*** Begin section ***
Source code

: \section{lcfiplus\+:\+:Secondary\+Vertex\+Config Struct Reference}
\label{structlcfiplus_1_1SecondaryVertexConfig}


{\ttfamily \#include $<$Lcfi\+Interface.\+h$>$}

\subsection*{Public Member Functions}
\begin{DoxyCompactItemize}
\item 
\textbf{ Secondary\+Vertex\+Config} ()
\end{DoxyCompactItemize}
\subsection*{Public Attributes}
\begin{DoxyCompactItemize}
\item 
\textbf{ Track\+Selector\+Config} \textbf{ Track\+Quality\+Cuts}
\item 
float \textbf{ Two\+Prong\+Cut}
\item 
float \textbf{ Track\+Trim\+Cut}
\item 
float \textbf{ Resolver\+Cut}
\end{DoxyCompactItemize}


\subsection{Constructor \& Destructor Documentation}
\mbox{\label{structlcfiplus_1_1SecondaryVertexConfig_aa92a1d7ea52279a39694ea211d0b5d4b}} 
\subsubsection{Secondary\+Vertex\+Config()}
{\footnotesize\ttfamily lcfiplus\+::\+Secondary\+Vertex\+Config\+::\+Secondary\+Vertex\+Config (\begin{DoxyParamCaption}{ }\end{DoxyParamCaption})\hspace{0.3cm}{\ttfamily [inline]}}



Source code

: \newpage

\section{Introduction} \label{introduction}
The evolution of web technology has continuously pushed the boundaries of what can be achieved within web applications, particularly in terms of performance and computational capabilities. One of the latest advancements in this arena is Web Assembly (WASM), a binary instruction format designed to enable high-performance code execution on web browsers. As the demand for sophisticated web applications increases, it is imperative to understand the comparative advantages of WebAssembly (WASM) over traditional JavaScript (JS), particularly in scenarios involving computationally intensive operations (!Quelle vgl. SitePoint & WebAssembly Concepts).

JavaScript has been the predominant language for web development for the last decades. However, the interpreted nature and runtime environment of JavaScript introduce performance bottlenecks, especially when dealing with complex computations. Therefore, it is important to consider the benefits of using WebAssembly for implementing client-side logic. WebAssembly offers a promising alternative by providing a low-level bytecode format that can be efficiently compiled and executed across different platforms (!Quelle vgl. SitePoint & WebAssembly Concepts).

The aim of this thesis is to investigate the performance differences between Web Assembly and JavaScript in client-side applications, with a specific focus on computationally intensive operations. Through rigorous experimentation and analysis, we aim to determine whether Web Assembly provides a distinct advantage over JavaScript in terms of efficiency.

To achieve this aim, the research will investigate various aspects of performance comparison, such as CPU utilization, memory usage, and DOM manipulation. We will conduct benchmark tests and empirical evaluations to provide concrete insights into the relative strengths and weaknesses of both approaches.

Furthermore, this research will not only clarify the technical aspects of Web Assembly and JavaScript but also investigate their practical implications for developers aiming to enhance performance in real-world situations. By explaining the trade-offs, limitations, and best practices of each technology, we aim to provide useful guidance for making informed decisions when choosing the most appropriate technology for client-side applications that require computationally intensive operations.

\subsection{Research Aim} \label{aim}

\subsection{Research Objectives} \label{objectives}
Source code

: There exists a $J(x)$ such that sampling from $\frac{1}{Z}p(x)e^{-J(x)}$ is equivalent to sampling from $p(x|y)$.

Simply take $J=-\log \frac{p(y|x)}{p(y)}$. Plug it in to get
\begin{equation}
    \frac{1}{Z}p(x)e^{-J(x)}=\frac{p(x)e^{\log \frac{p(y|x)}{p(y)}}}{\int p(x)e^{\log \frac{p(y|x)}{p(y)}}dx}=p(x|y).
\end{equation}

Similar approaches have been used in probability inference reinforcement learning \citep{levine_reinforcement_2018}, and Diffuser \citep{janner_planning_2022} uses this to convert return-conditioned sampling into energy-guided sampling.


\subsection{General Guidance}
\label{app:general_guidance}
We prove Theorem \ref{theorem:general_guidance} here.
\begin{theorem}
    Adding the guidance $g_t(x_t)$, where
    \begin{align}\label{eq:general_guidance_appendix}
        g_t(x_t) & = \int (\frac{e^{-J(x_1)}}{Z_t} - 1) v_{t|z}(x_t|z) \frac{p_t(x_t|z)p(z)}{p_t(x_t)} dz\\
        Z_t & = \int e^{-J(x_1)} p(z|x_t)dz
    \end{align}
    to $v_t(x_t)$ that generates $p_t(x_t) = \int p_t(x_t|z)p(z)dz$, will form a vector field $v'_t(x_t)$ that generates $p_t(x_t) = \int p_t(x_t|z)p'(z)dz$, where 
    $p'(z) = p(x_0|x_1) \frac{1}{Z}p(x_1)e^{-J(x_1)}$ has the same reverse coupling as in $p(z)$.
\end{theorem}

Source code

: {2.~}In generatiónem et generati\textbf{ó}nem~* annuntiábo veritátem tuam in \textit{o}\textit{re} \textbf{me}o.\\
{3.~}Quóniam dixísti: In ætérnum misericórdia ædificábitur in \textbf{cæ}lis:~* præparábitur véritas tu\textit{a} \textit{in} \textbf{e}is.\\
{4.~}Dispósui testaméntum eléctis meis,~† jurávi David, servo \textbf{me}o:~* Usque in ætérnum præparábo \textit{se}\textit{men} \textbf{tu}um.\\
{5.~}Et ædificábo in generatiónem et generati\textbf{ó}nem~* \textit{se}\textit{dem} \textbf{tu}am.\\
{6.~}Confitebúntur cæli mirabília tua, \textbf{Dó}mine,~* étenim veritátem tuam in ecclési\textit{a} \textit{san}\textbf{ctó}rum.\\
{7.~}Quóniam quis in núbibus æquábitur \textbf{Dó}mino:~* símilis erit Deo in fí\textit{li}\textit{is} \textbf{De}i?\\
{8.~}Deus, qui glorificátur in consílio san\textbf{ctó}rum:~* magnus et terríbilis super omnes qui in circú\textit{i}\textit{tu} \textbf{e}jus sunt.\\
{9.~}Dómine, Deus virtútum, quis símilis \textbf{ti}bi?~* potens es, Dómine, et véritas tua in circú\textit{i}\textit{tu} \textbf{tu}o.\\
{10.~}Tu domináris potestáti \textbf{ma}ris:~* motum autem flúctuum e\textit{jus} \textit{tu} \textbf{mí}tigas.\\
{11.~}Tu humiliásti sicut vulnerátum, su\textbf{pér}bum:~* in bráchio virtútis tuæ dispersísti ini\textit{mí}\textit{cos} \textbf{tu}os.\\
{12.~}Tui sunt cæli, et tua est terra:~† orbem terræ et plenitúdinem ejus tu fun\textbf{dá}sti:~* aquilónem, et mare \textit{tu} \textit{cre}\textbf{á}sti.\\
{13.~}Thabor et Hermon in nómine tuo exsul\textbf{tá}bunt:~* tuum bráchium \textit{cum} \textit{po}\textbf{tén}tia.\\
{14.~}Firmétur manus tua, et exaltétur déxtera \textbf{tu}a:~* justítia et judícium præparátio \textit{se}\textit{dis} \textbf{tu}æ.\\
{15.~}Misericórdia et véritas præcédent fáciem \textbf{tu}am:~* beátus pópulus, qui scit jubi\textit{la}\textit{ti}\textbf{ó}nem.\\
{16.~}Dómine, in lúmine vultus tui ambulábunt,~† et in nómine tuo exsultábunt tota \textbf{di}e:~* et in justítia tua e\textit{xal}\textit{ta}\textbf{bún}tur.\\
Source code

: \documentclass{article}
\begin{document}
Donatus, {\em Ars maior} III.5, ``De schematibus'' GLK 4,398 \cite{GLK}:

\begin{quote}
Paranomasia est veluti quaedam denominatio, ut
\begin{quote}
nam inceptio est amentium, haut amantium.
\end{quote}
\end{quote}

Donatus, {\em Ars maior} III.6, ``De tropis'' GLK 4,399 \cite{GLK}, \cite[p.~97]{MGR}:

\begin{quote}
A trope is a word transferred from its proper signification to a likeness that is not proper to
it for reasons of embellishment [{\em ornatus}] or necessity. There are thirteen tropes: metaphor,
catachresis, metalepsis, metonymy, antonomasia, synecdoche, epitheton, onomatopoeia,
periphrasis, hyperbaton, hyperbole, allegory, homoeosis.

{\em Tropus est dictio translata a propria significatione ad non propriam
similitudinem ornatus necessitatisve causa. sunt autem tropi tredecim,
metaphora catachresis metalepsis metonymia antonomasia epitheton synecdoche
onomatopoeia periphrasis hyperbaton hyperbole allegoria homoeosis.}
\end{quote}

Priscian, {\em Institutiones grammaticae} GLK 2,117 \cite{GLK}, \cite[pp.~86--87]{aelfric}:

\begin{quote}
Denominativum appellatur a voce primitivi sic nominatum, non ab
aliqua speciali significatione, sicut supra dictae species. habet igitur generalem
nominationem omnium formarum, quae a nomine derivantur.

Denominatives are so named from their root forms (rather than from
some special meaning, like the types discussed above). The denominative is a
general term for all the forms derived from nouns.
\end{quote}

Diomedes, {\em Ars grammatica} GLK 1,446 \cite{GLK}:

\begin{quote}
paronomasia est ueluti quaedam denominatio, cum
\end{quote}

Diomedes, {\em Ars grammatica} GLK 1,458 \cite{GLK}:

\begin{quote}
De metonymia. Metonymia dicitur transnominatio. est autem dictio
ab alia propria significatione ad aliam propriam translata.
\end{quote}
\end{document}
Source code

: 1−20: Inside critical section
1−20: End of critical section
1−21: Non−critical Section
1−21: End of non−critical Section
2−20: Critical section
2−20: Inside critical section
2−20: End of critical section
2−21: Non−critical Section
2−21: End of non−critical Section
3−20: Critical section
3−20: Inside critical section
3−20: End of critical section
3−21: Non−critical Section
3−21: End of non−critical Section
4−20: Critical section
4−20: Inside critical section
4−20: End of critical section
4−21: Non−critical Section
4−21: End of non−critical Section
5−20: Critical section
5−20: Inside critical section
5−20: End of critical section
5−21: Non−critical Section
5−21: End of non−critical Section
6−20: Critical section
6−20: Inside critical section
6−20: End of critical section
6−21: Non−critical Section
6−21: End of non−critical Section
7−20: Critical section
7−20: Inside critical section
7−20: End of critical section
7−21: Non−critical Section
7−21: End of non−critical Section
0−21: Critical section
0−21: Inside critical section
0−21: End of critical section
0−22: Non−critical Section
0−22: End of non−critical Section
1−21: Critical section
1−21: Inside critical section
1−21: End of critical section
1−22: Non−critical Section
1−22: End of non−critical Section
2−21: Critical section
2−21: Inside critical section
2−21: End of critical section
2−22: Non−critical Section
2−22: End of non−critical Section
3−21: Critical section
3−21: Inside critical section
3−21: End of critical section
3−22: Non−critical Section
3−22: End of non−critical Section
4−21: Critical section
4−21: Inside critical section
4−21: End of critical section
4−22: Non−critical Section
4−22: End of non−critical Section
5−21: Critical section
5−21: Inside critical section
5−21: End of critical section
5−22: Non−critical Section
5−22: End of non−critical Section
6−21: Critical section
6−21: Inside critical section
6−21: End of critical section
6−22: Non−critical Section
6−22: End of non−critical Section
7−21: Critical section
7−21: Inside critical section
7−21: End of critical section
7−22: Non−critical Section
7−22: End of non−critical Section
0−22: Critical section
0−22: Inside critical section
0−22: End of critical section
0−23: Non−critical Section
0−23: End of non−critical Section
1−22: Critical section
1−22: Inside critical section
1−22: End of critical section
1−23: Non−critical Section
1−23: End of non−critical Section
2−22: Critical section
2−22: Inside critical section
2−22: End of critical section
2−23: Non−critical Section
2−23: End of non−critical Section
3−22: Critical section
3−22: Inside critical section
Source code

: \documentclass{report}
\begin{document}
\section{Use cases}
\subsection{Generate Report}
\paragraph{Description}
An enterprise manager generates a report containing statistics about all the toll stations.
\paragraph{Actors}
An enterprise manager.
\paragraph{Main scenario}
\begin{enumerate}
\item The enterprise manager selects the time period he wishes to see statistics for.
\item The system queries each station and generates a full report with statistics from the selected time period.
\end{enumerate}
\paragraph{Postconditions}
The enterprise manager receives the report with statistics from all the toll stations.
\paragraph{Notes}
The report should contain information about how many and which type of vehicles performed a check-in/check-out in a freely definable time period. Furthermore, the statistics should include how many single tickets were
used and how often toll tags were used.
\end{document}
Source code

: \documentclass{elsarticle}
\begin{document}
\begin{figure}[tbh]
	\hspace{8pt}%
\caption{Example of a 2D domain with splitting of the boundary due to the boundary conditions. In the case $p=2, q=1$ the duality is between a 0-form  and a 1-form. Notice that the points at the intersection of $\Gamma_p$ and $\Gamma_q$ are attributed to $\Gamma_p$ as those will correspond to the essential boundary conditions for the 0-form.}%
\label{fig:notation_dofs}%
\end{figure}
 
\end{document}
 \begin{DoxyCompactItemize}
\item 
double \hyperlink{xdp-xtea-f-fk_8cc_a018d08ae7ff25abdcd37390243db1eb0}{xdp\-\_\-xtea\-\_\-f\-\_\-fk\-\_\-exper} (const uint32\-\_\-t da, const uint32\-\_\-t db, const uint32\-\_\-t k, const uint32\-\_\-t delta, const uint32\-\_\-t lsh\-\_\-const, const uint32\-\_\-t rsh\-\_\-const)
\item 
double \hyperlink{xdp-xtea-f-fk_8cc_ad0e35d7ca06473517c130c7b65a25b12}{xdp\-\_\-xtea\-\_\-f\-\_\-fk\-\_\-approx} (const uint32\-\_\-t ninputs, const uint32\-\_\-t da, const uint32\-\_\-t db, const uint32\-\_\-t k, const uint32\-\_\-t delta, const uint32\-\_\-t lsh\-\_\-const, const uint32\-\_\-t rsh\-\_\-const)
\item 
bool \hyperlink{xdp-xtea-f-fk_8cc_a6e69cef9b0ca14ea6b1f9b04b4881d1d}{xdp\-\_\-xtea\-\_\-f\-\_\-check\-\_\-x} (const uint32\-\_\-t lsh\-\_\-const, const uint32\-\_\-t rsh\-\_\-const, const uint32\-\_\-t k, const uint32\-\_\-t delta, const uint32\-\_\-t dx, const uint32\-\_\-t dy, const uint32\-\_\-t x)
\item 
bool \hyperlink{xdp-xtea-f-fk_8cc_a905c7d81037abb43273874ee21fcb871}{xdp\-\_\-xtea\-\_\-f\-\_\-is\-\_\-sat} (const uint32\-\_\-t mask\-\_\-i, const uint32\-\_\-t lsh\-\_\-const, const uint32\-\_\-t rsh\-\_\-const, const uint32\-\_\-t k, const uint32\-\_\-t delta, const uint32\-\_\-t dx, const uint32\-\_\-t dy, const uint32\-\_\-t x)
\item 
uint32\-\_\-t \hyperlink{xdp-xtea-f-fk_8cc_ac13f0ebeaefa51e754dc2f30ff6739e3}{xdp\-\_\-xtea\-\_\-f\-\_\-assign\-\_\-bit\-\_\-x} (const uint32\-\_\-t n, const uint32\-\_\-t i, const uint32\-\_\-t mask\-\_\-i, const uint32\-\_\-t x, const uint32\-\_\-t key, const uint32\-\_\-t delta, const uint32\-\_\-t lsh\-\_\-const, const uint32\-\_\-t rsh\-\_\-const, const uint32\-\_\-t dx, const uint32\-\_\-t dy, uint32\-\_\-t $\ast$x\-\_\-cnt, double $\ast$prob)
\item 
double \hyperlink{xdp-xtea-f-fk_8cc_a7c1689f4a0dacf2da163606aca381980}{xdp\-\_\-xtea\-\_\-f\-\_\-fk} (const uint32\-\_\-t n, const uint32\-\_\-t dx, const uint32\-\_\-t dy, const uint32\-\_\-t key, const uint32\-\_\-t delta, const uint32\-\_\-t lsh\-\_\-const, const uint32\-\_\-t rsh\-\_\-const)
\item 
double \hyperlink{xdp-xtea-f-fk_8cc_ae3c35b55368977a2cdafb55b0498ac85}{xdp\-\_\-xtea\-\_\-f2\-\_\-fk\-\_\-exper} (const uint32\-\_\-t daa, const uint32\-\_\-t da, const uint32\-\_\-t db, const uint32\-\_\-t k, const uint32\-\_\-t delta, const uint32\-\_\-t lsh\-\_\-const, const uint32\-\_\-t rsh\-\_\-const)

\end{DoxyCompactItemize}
*** End section ***
**TASK GOAL**
Your answer should consist of the lines from the listing that hold the word "periphrasis".

**WORKED SOLUTION**
periphrasis, hyperbaton, hyperbole, allegory, homoeosis.
onomatopoeia periphrasis hyperbaton hyperbole allegoria homoeosis.}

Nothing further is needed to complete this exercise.